Records for processing>
[Start of section]

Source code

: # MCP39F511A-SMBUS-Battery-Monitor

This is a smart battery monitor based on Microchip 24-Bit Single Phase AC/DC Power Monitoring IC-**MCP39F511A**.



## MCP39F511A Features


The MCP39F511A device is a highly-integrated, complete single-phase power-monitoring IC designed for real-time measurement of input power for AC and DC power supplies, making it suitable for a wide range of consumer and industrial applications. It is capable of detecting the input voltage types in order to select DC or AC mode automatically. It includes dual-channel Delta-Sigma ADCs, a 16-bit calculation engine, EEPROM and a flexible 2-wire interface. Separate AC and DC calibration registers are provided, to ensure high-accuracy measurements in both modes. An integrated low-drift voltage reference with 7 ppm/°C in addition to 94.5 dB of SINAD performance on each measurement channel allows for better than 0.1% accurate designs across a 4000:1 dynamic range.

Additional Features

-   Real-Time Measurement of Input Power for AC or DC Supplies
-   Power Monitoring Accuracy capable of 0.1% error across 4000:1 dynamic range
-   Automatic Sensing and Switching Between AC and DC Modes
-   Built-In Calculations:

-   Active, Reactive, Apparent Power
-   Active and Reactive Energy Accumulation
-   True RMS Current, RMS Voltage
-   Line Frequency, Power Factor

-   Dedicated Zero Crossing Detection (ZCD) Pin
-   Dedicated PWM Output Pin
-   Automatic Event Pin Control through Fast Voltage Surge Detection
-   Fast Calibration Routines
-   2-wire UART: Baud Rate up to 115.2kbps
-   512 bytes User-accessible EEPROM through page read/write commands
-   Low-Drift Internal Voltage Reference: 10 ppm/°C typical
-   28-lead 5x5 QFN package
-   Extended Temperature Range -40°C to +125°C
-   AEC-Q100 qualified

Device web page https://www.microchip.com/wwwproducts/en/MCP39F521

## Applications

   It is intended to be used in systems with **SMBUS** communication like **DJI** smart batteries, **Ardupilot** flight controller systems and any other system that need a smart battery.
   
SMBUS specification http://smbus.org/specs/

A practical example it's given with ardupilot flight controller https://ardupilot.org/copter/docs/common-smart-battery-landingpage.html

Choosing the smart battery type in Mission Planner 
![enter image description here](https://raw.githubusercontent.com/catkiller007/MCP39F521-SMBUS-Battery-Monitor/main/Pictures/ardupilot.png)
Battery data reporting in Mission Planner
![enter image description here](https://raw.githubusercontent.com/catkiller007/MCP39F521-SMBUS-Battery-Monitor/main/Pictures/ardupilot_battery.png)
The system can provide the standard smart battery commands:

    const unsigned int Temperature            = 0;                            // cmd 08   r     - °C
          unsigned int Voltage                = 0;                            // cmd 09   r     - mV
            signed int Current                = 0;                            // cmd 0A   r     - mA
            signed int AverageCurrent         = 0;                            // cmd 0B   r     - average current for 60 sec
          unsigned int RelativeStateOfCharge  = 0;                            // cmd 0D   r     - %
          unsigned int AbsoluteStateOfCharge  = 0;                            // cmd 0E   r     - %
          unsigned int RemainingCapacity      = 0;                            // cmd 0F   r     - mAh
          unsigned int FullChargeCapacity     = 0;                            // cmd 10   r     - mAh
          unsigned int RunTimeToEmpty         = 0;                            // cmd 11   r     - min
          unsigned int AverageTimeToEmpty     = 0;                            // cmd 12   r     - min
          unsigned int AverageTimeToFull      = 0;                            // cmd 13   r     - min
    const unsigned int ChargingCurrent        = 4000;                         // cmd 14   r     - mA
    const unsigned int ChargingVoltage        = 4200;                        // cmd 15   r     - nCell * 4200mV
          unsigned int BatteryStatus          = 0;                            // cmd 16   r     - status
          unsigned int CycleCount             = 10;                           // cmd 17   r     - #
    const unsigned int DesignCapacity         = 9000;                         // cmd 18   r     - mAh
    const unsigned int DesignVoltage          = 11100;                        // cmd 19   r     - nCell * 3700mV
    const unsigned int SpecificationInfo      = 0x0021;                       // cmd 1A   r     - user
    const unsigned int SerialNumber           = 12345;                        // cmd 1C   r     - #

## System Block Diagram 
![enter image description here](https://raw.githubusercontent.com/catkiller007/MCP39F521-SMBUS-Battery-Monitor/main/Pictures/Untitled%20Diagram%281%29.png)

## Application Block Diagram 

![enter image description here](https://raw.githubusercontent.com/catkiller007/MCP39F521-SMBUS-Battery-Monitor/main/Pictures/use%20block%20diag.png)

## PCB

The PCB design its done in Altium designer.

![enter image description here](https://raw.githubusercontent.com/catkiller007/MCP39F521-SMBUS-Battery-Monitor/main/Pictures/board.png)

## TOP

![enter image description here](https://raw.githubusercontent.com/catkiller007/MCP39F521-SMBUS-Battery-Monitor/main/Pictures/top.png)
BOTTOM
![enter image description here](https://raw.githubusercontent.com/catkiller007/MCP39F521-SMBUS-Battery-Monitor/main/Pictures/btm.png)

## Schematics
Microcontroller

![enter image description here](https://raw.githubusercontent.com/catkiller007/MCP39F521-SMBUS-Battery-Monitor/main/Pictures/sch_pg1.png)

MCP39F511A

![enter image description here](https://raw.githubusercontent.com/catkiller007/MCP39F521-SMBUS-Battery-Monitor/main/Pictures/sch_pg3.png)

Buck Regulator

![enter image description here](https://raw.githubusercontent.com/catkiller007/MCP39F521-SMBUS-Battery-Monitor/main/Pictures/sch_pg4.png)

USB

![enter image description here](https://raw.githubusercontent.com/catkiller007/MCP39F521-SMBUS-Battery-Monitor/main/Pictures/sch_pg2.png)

[End of section]

Required action>
Give back the material above in full, exactly as it reads.

Solution for this problem>
Source code

: # MCP39F511A-SMBUS-Battery-Monitor

This is a smart battery monitor based on Microchip 24-Bit Single Phase AC/DC Power Monitoring IC-**MCP39F511A**.



## MCP39F511A Features


The MCP39F511A device is a highly-integrated, complete single-phase power-monitoring IC designed for real-time measurement of input power for AC and DC power supplies, making it suitable for a wide range of consumer and industrial applications. It is capable of detecting the input voltage types in order to select DC or AC mode automatically. It includes dual-channel Delta-Sigma ADCs, a 16-bit calculation engine, EEPROM and a flexible 2-wire interface. Separate AC and DC calibration registers are provided, to ensure high-accuracy measurements in both modes. An integrated low-drift voltage reference with 7 ppm/°C in addition to 94.5 dB of SINAD performance on each measurement channel allows for better than 0.1% accurate designs across a 4000:1 dynamic range.

Additional Features

-   Real-Time Measurement of Input Power for AC or DC Supplies
-   Power Monitoring Accuracy capable of 0.1% error across 4000:1 dynamic range
-   Automatic Sensing and Switching Between AC and DC Modes
-   Built-In Calculations:

-   Active, Reactive, Apparent Power
-   Active and Reactive Energy Accumulation
-   True RMS Current, RMS Voltage
-   Line Frequency, Power Factor

-   Dedicated Zero Crossing Detection (ZCD) Pin
-   Dedicated PWM Output Pin
-   Automatic Event Pin Control through Fast Voltage Surge Detection
-   Fast Calibration Routines
-   2-wire UART: Baud Rate up to 115.2kbps
-   512 bytes User-accessible EEPROM through page read/write commands
-   Low-Drift Internal Voltage Reference: 10 ppm/°C typical
-   28-lead 5x5 QFN package
-   Extended Temperature Range -40°C to +125°C
-   AEC-Q100 qualified

Device web page https://www.microchip.com/wwwproducts/en/MCP39F521

## Applications

   It is intended to be used in systems with **SMBUS** communication like **DJI** smart batteries, **Ardupilot** flight controller systems and any other system that need a smart battery.
   
SMBUS specification http://smbus.org/specs/

A practical example it's given with ardupilot flight controller https://ardupilot.org/copter/docs/common-smart-battery-landingpage.html

Choosing the smart battery type in Mission Planner 
![enter image description here](https://raw.githubusercontent.com/catkiller007/MCP39F521-SMBUS-Battery-Monitor/main/Pictures/ardupilot.png)
Battery data reporting in Mission Planner
![enter image description here](https://raw.githubusercontent.com/catkiller007/MCP39F521-SMBUS-Battery-Monitor/main/Pictures/ardupilot_battery.png)
The system can provide the standard smart battery commands:

    const unsigned int Temperature            = 0;                            // cmd 08   r     - °C
          unsigned int Voltage                = 0;                            // cmd 09   r     - mV
            signed int Current                = 0;                            // cmd 0A   r     - mA
            signed int AverageCurrent         = 0;                            // cmd 0B   r     - average current for 60 sec
          unsigned int RelativeStateOfCharge  = 0;                            // cmd 0D   r     - %
          unsigned int AbsoluteStateOfCharge  = 0;                            // cmd 0E   r     - %
          unsigned int RemainingCapacity      = 0;                            // cmd 0F   r     - mAh
          unsigned int FullChargeCapacity     = 0;                            // cmd 10   r     - mAh
          unsigned int RunTimeToEmpty         = 0;                            // cmd 11   r     - min
          unsigned int AverageTimeToEmpty     = 0;                            // cmd 12   r     - min
          unsigned int AverageTimeToFull      = 0;                            // cmd 13   r     - min
    const unsigned int ChargingCurrent        = 4000;                         // cmd 14   r     - mA
    const unsigned int ChargingVoltage        = 4200;                        // cmd 15   r     - nCell * 4200mV
          unsigned int BatteryStatus          = 0;                            // cmd 16   r     - status
          unsigned int CycleCount             = 10;                           // cmd 17   r     - #
    const unsigned int DesignCapacity         = 9000;                         // cmd 18   r     - mAh
    const unsigned int DesignVoltage          = 11100;                        // cmd 19   r     - nCell * 3700mV
    const unsigned int SpecificationInfo      = 0x0021;                       // cmd 1A   r     - user
    const unsigned int SerialNumber           = 12345;                        // cmd 1C   r     - #

## System Block Diagram 
![enter image description here](https://raw.githubusercontent.com/catkiller007/MCP39F521-SMBUS-Battery-Monitor/main/Pictures/Untitled%20Diagram%281%29.png)

## Application Block Diagram 

![enter image description here](https://raw.githubusercontent.com/catkiller007/MCP39F521-SMBUS-Battery-Monitor/main/Pictures/use%20block%20diag.png)

## PCB

The PCB design its done in Altium designer.

![enter image description here](https://raw.githubusercontent.com/catkiller007/MCP39F521-SMBUS-Battery-Monitor/main/Pictures/board.png)

## TOP

![enter image description here](https://raw.githubusercontent.com/catkiller007/MCP39F521-SMBUS-Battery-Monitor/main/Pictures/top.png)
BOTTOM
![enter image description here](https://raw.githubusercontent.com/catkiller007/MCP39F521-SMBUS-Battery-Monitor/main/Pictures/btm.png)

## Schematics
Microcontroller

![enter image description here](https://raw.githubusercontent.com/catkiller007/MCP39F521-SMBUS-Battery-Monitor/main/Pictures/sch_pg1.png)

MCP39F511A

![enter image description here](https://raw.githubusercontent.com/catkiller007/MCP39F521-SMBUS-Battery-Monitor/main/Pictures/sch_pg3.png)

Buck Regulator

![enter image description here](https://raw.githubusercontent.com/catkiller007/MCP39F521-SMBUS-Battery-Monitor/main/Pictures/sch_pg4.png)

USB

![enter image description here](https://raw.githubusercontent.com/catkiller007/MCP39F521-SMBUS-Battery-Monitor/main/Pictures/sch_pg2.png)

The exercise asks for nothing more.